So the big Navistar/Caterpillar bombshell finally exploded. As I was researching the takeover rumors a few months ago, one deep insider said to me: "This lion must die. There's one bullet in the gun, and it has Caterpillar on it." 

How right was that?

So Big Tuna, as the deal around Navistar International was known, is done. Except more recently, with the various refinements to the final memorandum of understanding, it's been referred to at Caterpillar and International as Fish Fry. But it's done, nevertheless.

So what does it mean?

Well, for one, Caterpillar is out of the truck engine business in North America come January 1, 2010. The company, after 40 years, is out of the North American on-road business - truck, bus, motorhome, you name it.
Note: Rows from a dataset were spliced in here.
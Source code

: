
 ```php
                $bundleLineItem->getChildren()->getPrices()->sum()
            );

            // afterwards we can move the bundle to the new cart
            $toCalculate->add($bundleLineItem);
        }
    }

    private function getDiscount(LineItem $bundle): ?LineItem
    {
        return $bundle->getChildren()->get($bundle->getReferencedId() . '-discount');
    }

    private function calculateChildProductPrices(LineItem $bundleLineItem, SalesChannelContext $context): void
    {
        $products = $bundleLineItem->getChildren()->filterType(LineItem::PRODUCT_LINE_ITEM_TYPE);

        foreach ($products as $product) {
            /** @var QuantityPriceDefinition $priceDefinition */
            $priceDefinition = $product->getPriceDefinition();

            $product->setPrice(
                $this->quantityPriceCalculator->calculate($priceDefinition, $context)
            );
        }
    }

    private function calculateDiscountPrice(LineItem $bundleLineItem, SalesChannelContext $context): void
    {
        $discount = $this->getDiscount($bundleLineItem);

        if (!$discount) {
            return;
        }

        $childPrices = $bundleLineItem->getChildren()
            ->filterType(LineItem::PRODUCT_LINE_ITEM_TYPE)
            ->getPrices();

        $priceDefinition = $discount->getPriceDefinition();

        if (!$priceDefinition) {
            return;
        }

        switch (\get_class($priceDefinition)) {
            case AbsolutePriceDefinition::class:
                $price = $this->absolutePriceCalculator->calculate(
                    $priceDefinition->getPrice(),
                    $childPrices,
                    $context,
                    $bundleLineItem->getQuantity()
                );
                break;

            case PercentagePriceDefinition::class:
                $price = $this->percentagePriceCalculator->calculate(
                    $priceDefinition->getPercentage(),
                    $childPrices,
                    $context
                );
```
At the same time the company made this blockbuster announcement, it also said it will be in the truck business, with its own Caterpillar-brand construction truck made for it by Navistar International. And most likely it's to be painted yellow. So Cat will compete with vocational truck makers such as Mack, Sterling, Volvo, Western Star, Kenworth and Peterbilt. And, of course, International.
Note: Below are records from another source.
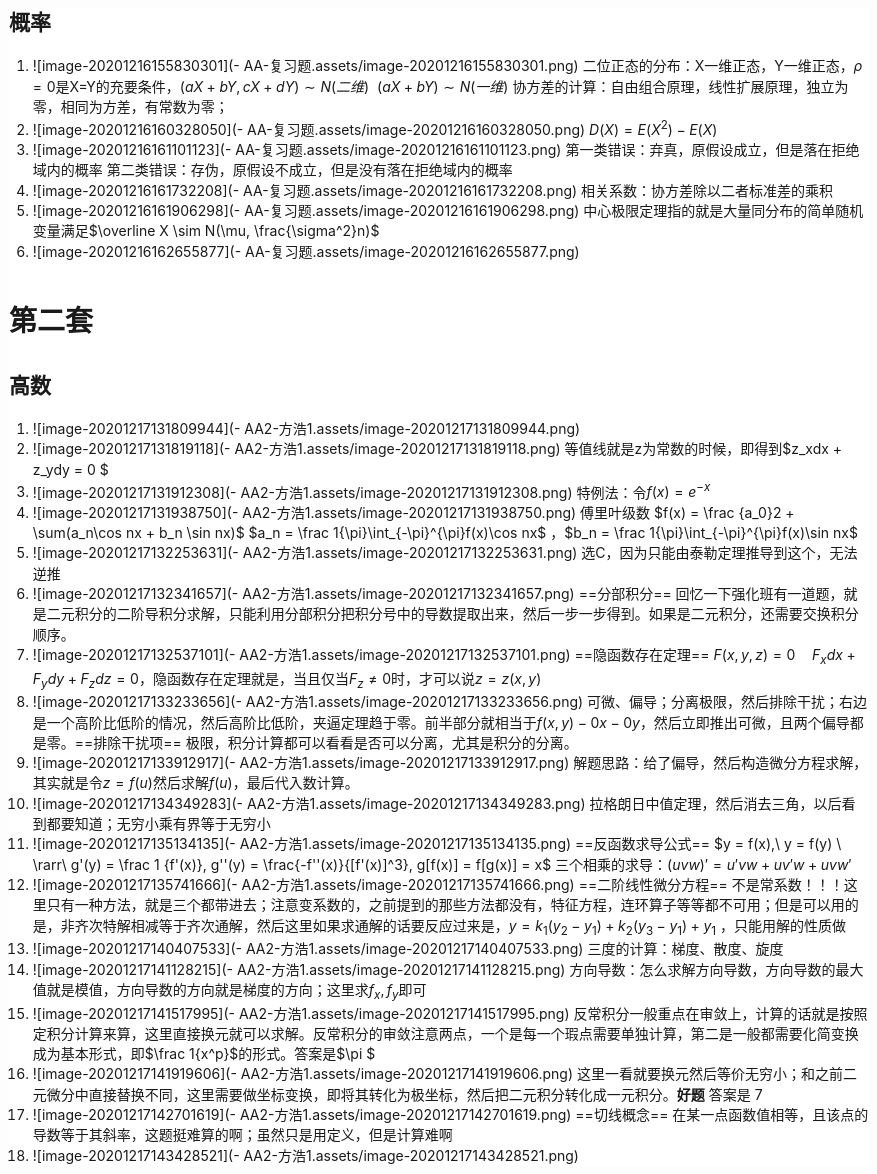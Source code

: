 ## 概率

1. ![image-20201216155830301](- AA-复习题.assets/image-20201216155830301.png)
   二位正态的分布：X一维正态，Y一维正态，$\rho = 0$是X=Y的充要条件，$(aX+bY, cX+dY) \sim N(二维)$ $\ (aX+bY) \sim N(一维)$ 
   协方差的计算：自由组合原理，线性扩展原理，独立为零，相同为方差，有常数为零；
2. ![image-20201216160328050](- AA-复习题.assets/image-20201216160328050.png)
   $D(X) = E(X^2) - E(X)$ 
3. ![image-20201216161101123](- AA-复习题.assets/image-20201216161101123.png)
   第一类错误：弃真，原假设成立，但是落在拒绝域内的概率
   第二类错误：存伪，原假设不成立，但是没有落在拒绝域内的概率
4. ![image-20201216161732208](- AA-复习题.assets/image-20201216161732208.png)
   相关系数：协方差除以二者标准差的乘积
5. ![image-20201216161906298](- AA-复习题.assets/image-20201216161906298.png)
   中心极限定理指的就是大量同分布的简单随机变量满足$\overline X \sim N(\mu, \frac{\sigma^2}n)$ 
6. ![image-20201216162655877](- AA-复习题.assets/image-20201216162655877.png)


# 第二套

## 高数

1. ![image-20201217131809944](- AA2-方浩1.assets/image-20201217131809944.png)
2. ![image-20201217131819118](- AA2-方浩1.assets/image-20201217131819118.png)
   等值线就是z为常数的时候，即得到$z_xdx + z_ydy = 0 $ 
3. ![image-20201217131912308](- AA2-方浩1.assets/image-20201217131912308.png)
   特例法：令$f(x) = e^{-x}$ 
4. ![image-20201217131938750](- AA2-方浩1.assets/image-20201217131938750.png)
   傅里叶级数 $f(x) = \frac {a_0}2 + \sum(a_n\cos nx + b_n \sin nx)$  $a_n = \frac 1{\pi}\int_{-\pi}^{\pi}f(x)\cos nx$ ，$b_n = \frac 1{\pi}\int_{-\pi}^{\pi}f(x)\sin nx$ 
5. ![image-20201217132253631](- AA2-方浩1.assets/image-20201217132253631.png)
   选C，因为只能由泰勒定理推导到这个，无法逆推
6. ![image-20201217132341657](- AA2-方浩1.assets/image-20201217132341657.png)
   ==分部积分== 回忆一下强化班有一道题，就是二元积分的二阶导积分求解，只能利用分部积分把积分号中的导数提取出来，然后一步一步得到。如果是二元积分，还需要交换积分顺序。
7. ![image-20201217132537101](- AA2-方浩1.assets/image-20201217132537101.png)
   ==隐函数存在定理== $F(x,y,z) = 0\quad F_xdx + F_ydy + F_zdz = 0$，隐函数存在定理就是，当且仅当$F_z \ne 0$时，才可以说$z= z(x,y)$ 
8. ![image-20201217133233656](- AA2-方浩1.assets/image-20201217133233656.png)
   可微、偏导；分离极限，然后排除干扰；右边是一个高阶比低阶的情况，然后高阶比低阶，夹逼定理趋于零。前半部分就相当于$f(x,y)-0x-0y$，然后立即推出可微，且两个偏导都是零。==排除干扰项== 极限，积分计算都可以看看是否可以分离，尤其是积分的分离。
9. ![image-20201217133912917](- AA2-方浩1.assets/image-20201217133912917.png)
   解题思路：给了偏导，然后构造微分方程求解，其实就是令$z = f(u)$然后求解$f(u)$，最后代入数计算。
10. ![image-20201217134349283](- AA2-方浩1.assets/image-20201217134349283.png)
    拉格朗日中值定理，然后消去三角，以后看到都要知道；无穷小乘有界等于无穷小
11. ![image-20201217135134135](- AA2-方浩1.assets/image-20201217135134135.png)
    ==反函数求导公式== $y = f(x),\ y = f(y) \ \rarr\ g'(y) = \frac 1 {f'(x)}, g''(y) = \frac{-f''(x)}{[f'(x)]^3}, g[f(x)] = f[g(x)] = x$ 
    三个相乘的求导：$(uvw)' = u'vw + uv'w + uvw'$ 
12. ![image-20201217135741666](- AA2-方浩1.assets/image-20201217135741666.png)
    ==二阶线性微分方程== 不是常系数！！！这里只有一种方法，就是三个都带进去；注意变系数的，之前提到的那些方法都没有，特征方程，连环算子等等都不可用；但是可以用的是，非齐次特解相减等于齐次通解，然后这里如果求通解的话要反应过来是，$y = k_1(y_2-y_1) + k_2(y_3-y_1) + y_1$ ，只能用解的性质做
13. ![image-20201217140407533](- AA2-方浩1.assets/image-20201217140407533.png)
    三度的计算：梯度、散度、旋度
14. ![image-20201217141128215](- AA2-方浩1.assets/image-20201217141128215.png)
    方向导数：怎么求解方向导数，方向导数的最大值就是模值，方向导数的方向就是梯度的方向；这里求$f_x,f_y$即可
15. ![image-20201217141517995](- AA2-方浩1.assets/image-20201217141517995.png)
    反常积分一般重点在审敛上，计算的话就是按照定积分计算来算，这里直接换元就可以求解。反常积分的审敛注意两点，一个是每一个瑕点需要单独计算，第二是一般都需要化简变换成为基本形式，即$\frac 1{x^p}$的形式。答案是$\pi $ 
16. ![image-20201217141919606](- AA2-方浩1.assets/image-20201217141919606.png)
    这里一看就要换元然后等价无穷小；和之前二元微分中直接替换不同，这里需要做坐标变换，即将其转化为极坐标，然后把二元积分转化成一元积分。**好题** 答案是 7
17. ![image-20201217142701619](- AA2-方浩1.assets/image-20201217142701619.png)
    ==切线概念== 在某一点函数值相等，且该点的导数等于其斜率，这题挺难算的啊；虽然只是用定义，但是计算难啊
18. ![image-20201217143428521](- AA2-方浩1.assets/image-20201217143428521.png)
Now that's a fine kettle of fish.

It won't happen until around 2010 that the big yellow Cat truck will roll out of Caterpillar equipment dealers. In the interim and going on from 2010, they'll service and support the 1.6 million-plus Cat engines on America's highways. But starting in 2010, those Cat dealers will have their own truck to support in the marketplace.

That truck will be designed and developed by International. It will likely be based on an International truck model and will compete with the WorkStars and PayStars that International dealers over the years have successfully sold and serviced, in large part keeping the parent company alive. You can bet the International dealers are more than a little miffed by this turn of events. True, as Navistar Vice President Mark Stasell points out, the company has at last delivered them the ProStar and the LoneStar, trucks the dealers can go out and - with heads held high - deliver best in class products after years of over-the-road product drought.

At the announcement of its withdrawal from the on-highway engine business, Cat's global on-highway engine VP, George Taylor, said that the company "could see the writing on the wall" that available market share would be shrinking post-2010. Funnily enough, the very same words were spoken by International Engine Marketing Director Tim Shick when we met just before Christmas last year to look at and drive the new MaxxForce 13-liter International engine. Shick said at the time - noting that International had been out of the big-bore engine business almost as long as Cat was in - that there would be no such thing as a low-cost, low-volume engine from the independent engine manufacturers. That was what propelled International into its 11- and 13-liter engines.

That decision hastened Cat's withdrawal from the on-highway business, because International has been a major Cat account; the MaxxForce big-bore engines will make a big hole in what would have been the Caterpillar offering. Of course, Cat's other big customers, Peterbilt and Kenworth, also get their own 13-liter engine, the Paccar MX, late next year. 

So yes, the writing was indeed on the wall.

This is looking at the situation with North American eyes, though. In the global scheme of things, both Cat and International will be big winners. Cat gets to sell its yellow, Navistar-made truck, potentially with Cat engines, since the rest of the world has less stringent emissions regs than EPA 2010. Navistar gets to sell its whole range of trucks, including cabovers it assembles in South Africa, through Cat's 4,700 dealers worldwide. Maybe school buses, too. (After all, they are yellow.) 

And Navistar also gets the legendary Cat parts logistics service to back up those sales.

That will make Navistar a very big fish indeed.